Today's post is a rather epic guest post from my buddy Jeremy Kraybill, who is most definitely a veteran of the Force.com platform and somebody I'm constantly learning from.

Jeremy is the developer behind Dashcord, a marketing automation application for Salesforce that's 100% native; we run it at S. P. Keasey and I can't recommend it enough, yet we're only using a fraction of it's functionality and power.

This post is based on a presentation Jeremy did at our last Melbourne Developer User Group meet up that consisted of some serious whiteboard action. For the record, the 'WARNINGS' were from Jeremy, not me!

Extreme Data Hackery and Geeky Data Structures

WARNING: this article contains theoretical, (poorly) pseudocoded, hackish solutions to problems that most people do not have. Only read on if you are entertained by such things.

I recently came across an interesting data modelling challenge that involved some challenges fairly unique to the platform. Here at Dashcord, we deal with marketing automation, and the hub of that activity in our world is the Campaigns tab, and data that deals with CampaignMember objects.

The Campaign-CampaignMember relationship in Salesforce is a fairly straightforward master-detail type relationship:

A Campaign may have 0 or more CampaignMember objects. Each CampaignMember, in turn, points to exactly one Contact or Lead record. So a Campaign, at its heart, is just a collection of Contact and/or Lead records, with optional data (like Campaign Name, Type, Date, etc.) at the Campaign level, and optional data (like attendance status, feedback, activity) at the CampaignMember level.
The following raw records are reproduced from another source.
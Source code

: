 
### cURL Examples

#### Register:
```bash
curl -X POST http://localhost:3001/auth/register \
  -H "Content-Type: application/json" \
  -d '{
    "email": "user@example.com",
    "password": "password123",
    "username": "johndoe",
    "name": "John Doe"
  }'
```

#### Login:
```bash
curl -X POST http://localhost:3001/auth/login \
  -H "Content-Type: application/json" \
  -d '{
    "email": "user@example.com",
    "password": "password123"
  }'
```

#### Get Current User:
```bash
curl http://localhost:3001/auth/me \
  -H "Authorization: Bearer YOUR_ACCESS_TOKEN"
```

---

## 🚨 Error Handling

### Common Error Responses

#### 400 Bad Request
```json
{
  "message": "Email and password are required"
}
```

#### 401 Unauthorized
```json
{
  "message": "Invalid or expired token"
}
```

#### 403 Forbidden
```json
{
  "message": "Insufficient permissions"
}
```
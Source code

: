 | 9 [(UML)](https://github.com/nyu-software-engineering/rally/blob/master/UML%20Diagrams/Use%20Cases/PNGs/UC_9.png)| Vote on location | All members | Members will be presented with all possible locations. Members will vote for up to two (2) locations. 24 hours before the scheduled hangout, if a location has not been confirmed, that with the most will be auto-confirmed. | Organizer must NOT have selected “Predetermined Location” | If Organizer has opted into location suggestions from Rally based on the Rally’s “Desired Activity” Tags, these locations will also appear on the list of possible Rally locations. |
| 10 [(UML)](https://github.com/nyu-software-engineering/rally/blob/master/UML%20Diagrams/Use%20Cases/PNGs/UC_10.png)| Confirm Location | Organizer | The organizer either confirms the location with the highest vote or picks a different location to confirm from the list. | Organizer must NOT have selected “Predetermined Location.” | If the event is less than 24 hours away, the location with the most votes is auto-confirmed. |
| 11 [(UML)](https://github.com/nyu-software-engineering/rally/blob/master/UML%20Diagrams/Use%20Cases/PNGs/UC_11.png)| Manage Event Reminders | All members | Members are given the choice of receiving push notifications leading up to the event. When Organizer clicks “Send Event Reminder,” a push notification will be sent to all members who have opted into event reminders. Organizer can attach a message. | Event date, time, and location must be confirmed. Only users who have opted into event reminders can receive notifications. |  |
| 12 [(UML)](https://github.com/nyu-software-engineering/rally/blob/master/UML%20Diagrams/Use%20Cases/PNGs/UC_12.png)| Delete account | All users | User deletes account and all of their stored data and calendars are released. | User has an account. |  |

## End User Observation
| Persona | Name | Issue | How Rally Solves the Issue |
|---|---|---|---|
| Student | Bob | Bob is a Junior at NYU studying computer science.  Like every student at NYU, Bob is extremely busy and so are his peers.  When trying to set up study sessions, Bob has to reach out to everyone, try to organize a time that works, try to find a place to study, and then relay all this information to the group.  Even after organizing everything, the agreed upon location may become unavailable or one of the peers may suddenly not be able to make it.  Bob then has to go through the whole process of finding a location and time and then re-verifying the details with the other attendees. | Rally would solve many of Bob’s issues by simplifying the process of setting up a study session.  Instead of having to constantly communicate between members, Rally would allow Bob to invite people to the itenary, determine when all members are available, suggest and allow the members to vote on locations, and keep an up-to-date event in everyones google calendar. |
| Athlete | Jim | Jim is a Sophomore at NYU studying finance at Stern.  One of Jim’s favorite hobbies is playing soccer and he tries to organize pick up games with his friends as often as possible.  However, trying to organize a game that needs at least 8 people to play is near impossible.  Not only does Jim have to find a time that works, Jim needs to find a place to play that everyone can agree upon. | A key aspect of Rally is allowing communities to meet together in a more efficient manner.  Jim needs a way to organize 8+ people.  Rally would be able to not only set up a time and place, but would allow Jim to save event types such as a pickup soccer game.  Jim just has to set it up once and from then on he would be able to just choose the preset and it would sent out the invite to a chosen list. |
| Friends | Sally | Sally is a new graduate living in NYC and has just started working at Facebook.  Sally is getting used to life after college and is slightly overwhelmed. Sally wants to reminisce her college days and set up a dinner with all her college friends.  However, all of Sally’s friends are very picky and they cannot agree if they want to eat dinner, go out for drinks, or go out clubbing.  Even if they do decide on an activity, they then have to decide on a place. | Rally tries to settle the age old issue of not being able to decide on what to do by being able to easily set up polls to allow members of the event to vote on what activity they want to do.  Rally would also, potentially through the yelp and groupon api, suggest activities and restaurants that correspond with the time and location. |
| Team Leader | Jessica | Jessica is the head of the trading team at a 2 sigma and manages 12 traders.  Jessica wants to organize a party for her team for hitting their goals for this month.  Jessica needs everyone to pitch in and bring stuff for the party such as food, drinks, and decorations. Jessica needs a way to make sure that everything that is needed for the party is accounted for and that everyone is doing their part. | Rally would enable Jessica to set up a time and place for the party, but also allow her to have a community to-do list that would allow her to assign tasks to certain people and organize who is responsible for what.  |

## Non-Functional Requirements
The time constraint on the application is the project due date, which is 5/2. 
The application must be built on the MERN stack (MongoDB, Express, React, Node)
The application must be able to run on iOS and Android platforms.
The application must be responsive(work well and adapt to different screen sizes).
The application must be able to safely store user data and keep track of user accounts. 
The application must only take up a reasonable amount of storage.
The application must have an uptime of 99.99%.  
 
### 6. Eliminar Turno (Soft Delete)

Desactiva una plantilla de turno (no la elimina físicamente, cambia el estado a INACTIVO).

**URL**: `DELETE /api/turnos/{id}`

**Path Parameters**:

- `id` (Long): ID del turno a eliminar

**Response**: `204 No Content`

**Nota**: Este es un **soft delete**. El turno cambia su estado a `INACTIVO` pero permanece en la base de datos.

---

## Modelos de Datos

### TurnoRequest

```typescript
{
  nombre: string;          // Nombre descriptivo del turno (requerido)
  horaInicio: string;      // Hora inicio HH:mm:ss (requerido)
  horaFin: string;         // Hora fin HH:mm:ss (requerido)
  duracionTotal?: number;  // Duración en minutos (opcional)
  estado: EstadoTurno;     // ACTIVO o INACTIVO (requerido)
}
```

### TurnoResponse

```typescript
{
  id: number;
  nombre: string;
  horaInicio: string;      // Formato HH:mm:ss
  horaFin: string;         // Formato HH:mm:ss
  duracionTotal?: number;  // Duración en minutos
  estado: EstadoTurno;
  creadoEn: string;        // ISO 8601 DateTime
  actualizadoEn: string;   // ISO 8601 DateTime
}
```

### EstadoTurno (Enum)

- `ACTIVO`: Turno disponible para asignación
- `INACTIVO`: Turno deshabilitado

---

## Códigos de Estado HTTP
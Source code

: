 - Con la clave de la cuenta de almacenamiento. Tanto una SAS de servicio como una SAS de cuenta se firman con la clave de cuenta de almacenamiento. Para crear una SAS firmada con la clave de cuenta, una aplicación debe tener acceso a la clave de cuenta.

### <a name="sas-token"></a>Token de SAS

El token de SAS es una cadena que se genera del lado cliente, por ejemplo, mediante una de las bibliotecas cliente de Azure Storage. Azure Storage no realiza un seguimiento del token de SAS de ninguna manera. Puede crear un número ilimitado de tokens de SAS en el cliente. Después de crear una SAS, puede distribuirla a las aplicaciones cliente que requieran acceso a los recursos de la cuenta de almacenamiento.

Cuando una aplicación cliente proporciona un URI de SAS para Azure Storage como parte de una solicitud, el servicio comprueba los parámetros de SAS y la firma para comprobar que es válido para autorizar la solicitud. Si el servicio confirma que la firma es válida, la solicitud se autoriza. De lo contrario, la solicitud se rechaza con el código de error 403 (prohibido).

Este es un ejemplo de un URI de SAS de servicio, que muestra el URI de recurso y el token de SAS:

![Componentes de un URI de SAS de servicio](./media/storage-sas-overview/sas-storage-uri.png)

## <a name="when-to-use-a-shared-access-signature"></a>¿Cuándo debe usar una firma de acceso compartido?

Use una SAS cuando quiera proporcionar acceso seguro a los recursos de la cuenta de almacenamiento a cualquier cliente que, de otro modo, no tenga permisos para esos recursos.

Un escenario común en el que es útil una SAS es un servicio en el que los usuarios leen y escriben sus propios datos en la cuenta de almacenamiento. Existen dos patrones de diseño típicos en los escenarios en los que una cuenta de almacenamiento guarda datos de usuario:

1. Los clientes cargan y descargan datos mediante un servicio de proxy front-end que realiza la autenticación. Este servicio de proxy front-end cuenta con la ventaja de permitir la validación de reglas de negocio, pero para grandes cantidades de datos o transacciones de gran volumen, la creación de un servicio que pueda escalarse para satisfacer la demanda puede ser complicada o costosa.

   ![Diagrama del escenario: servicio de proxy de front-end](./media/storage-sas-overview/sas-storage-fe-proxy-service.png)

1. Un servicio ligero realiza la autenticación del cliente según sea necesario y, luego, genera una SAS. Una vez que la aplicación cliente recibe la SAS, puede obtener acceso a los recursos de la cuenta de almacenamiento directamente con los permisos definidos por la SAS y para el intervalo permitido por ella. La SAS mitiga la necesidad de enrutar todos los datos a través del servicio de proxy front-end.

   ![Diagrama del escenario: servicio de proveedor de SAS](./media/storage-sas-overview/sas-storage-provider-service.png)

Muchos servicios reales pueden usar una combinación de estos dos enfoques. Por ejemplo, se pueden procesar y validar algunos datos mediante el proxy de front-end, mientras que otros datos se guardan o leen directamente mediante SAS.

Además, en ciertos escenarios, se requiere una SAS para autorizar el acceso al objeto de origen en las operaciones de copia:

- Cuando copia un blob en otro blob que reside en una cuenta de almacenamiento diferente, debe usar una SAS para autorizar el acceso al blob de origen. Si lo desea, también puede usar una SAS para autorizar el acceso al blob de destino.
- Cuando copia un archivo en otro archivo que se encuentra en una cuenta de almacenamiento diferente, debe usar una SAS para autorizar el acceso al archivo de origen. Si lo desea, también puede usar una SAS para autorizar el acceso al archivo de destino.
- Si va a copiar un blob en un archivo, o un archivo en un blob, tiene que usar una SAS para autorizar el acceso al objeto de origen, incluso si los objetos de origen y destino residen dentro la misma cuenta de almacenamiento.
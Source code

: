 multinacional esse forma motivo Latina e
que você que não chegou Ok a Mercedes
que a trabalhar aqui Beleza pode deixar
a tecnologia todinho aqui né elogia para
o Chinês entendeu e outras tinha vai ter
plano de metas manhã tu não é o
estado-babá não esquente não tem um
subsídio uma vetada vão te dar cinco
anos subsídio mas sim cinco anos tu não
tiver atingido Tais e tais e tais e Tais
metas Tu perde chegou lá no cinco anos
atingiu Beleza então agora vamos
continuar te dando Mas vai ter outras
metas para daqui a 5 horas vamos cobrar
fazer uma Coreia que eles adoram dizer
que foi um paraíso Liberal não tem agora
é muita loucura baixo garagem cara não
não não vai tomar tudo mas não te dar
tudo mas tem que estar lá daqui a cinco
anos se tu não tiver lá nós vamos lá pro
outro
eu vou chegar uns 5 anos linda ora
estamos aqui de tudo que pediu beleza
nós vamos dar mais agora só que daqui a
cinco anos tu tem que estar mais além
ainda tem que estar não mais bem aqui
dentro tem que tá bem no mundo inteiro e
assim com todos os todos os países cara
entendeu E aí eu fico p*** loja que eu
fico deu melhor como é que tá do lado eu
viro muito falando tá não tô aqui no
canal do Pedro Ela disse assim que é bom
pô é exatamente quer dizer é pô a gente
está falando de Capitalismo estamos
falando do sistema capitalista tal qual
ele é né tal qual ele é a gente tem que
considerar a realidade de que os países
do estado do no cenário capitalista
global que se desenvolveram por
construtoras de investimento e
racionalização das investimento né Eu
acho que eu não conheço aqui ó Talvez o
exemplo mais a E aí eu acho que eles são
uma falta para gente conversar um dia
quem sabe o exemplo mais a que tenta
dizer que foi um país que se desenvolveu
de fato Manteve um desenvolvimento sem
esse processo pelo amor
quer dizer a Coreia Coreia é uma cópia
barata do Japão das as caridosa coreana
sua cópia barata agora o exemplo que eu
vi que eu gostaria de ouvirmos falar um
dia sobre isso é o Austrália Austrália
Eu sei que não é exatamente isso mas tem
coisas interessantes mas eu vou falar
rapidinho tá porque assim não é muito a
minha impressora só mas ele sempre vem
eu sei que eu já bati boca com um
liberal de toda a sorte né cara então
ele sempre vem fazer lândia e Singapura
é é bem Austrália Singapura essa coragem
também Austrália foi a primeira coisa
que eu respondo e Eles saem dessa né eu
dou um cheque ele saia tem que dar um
A very common activity for customers is to record some sort of activities below Campaigns. These vary from physical activities like events, webinars, physical mailings, to electronic interactions like outbound emails, website interactions (clicks, landing page interactions, forms filled out, etc.). For the sake of simplicity, let’s model that as a single child custom object called “CampaignEvent” under Campaign:

]

So now we can record these activities under the umbrella of a Campaign, and we have a record of what we did for each Campaign.

The very next thing customers frequently want to do is capture involvement in those activities. Who showed up to each event? Who opened a given email, or maybe more specifically clicked through a specific link in an email or filled out the landing page form that was promoted?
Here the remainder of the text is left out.